Cord Cutting, Dunwoody PC Style

As published on the Dunwoody Patch website.
By Adam Freedman

A couple of months ago when my wife and I decided that for $216 a month + the surprising electricity costs of 5 U-Verse boxes, and we would love for our all in one U-Verse residential gateway to not reboot itself on a regular basis, we decided that if our service was going to stink (assumption based on having all different providers in the past), at least let's be creative about it. So here's what we did.

First of all, before I get into the details, a huge recommendation. NEVER use the email address from your internet service provider. This makes changing providers very difficult. I use gmail for my personal and godaddy for my business. I did hear that if you cancel AT&T, you don't lose your email address, but I doubt that will last forever. If you have Earthlink and are trying to leave, for $30/year you can subscribe to Premium email and keep the address even if you switch to another provider.

We moved our internet to tried and true DSL. 3 months now and not one outage. I choose naked DSL Extreme 6.0 from AT&T which is the fastest DSL service that you can get. Naked means that there is a phone number on the line but it only works for the internet. I signed up for 'business class' which I think means that AT&T can charge 3x as much but I get much better service that their more common 'residential class'. For the first year, this is $40/month + tax, but after the first year, it rockets up to $100+/month but no one says I can't threaten to cancel to get that in line again.

The second piece of the internet puzzle is a top of the line wireless router. Right now, the top as I see it, which will have a ton more features than you will ever use (dual band is a crock - most devices don't support it) is the Netgear WNDR4000, about $140. Throw away your blue Linksys 2.4G with Speedbooster router, it's old and it's time to replace it.
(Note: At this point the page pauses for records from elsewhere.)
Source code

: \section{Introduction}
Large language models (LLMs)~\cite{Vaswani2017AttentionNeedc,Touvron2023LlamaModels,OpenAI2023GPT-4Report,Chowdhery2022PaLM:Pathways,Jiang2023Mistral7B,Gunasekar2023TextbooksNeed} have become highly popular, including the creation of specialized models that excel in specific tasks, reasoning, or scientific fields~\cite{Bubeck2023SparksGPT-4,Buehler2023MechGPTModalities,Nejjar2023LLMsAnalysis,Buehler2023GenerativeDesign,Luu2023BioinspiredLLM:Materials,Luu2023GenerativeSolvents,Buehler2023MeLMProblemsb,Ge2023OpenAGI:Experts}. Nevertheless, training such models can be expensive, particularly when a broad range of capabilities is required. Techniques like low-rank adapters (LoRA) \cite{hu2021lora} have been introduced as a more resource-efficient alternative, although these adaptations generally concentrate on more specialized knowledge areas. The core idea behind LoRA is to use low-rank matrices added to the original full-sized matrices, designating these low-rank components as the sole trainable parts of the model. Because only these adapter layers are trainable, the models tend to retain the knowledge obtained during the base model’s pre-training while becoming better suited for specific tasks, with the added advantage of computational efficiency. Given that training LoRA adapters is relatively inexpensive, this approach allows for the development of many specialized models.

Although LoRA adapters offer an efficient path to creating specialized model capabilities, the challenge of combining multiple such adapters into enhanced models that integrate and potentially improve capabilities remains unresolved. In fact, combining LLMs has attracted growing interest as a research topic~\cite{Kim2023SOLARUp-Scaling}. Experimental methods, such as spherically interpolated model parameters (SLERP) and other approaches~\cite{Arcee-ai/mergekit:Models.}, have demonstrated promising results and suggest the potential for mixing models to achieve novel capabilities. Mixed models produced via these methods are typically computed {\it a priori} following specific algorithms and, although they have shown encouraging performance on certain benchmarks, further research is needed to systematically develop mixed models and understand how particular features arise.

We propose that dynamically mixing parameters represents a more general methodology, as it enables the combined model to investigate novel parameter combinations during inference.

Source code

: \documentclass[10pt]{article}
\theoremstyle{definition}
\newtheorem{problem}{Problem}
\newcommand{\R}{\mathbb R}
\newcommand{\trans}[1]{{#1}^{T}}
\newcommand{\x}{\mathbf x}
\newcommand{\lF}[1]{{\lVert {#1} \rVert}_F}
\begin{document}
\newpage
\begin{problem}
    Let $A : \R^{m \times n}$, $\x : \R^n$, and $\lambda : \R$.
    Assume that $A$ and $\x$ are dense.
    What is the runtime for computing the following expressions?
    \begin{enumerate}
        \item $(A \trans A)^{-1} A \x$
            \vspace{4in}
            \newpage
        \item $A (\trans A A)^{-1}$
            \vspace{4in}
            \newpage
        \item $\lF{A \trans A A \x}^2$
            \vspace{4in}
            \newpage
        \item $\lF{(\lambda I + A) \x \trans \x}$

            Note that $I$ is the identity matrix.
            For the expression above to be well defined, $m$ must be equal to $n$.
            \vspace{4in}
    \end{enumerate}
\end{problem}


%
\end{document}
Ok, Internet is done, next comes home phone. This was a big debate at our home. Do we need a phone? We decided yes, for babysitters, people who ask for a number and you don't want to give them your cell (invasion of privacy!), and Dunwoody mayoral candidates.

I bought Ooma from Costco for $179+tax. This box plugs in between your modem and your router and has a phone port so you can plug in the base station of a multi-handset phone. I looked at Magicjack but it requires a computer to plug into and I wanted it to be self-standing and not require anything other than an internet connection and a handset/base. Ooma takes about 10 minutes to set up. If you don't care about what number you get assigned, you're done and can go and cancel your existing phone service. You pay Ooma $3.58/month for taxes. If you want to port your existing phone number to Ooma, it takes $40 and about two weeks to do so. Once you port your number, you can then cancel your existing phone service. Ooma has a premier add on for $99/year that they trial during the first 30 days. I found some of it's features necessary so I decided to let the trial turn permanent.
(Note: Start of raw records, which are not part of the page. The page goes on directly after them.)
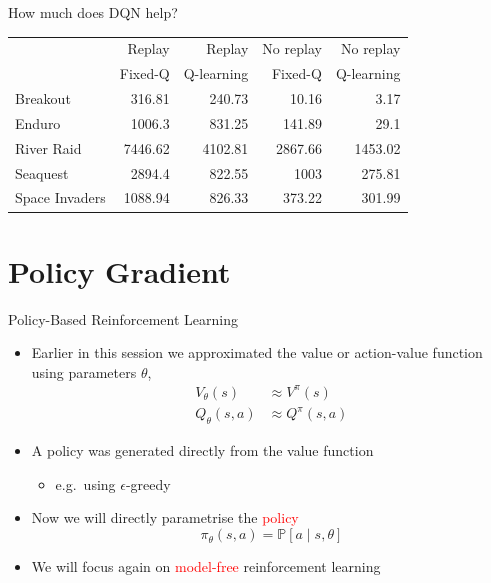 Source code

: \begin{frame}{How much does DQN help?}
\begin{center}
\begin{tabular}{lrrrr}
\toprule
 & Replay & Replay & No replay & No replay\\
 & Fixed-Q & Q-learning & Fixed-Q & Q-learning\\
\midrule
Breakout & 316.81 & 240.73 & 10.16 & 3.17\\
Enduro & 1006.3 & 831.25 & 141.89 & 29.1\\
River Raid & 7446.62 & 4102.81 & 2867.66 & 1453.02\\
Seaquest & 2894.4 & 822.55 & 1003 & 275.81\\
Space Invaders & 1088.94 & 826.33 & 373.22 & 301.99\\
\bottomrule
\end{tabular}
\end{center}
\end{frame}

\section{Policy Gradient}

\begin{frame}{Policy-Based Reinforcement Learning}
\begin{itemize}
  \item Earlier in this session we approximated the value or action-value function using parameters $\theta$,
  \begin{align*}
  V_\theta(s) &\approx V^\pi(s)\\
  Q_\theta(s, a) &\approx Q^\pi(s, a)
  \end{align*}
  \item A policy was generated directly from the value function
  \begin{itemize}
    \item e.g.\ using $\epsilon$-greedy
  \end{itemize}
  \item Now we will directly parametrise the \textcolor{red}{policy}
  \[ \pi_\theta(s, a) = \mathbb{P}[a \mid s, \theta] \]
  \item We will focus again on \textcolor{red}{model-free} reinforcement learning
\end{itemize}
\end{frame}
Now that I tackled the internet, wireless, and phone, the final piece as I see it is TV. We've addressed that with Roku. Roku is a little device sold almost everywhere now that allows you to stream multimedia content wirelessly (or wired via ethernet cabling) to a TV. Built into the device is Netflix, Hulu-Plus, Amazon, Pandora, Crackle and hundreds of other services, most of them free (no Vudu since that a Wal-mart product and archenemy of Netflix which I believe has provided funding to Roku). We have several Roku boxes that we have purchased over time, and they can be had for as little as $60 each. Being that we are Netflix streamers, we subscribe to the $9/month account. We don't get DVDs in the mail, so the whole Qwikster debacle doesn't matter to us. In fact, Netflix has said over and over that the future is streaming and don't be suprised if they separated the businesses so that they can sell/sunset that side of it on it's own terms, especially since we've starting using Redbox. In terms of 'must see tv' that is current, we don't have any that we can't find on the internet. If we cared that much, we would subscribe to Hulu-Plus (another $9/month) so that we could see Modern Family since apparently we are the only non-addicted family in the entire world.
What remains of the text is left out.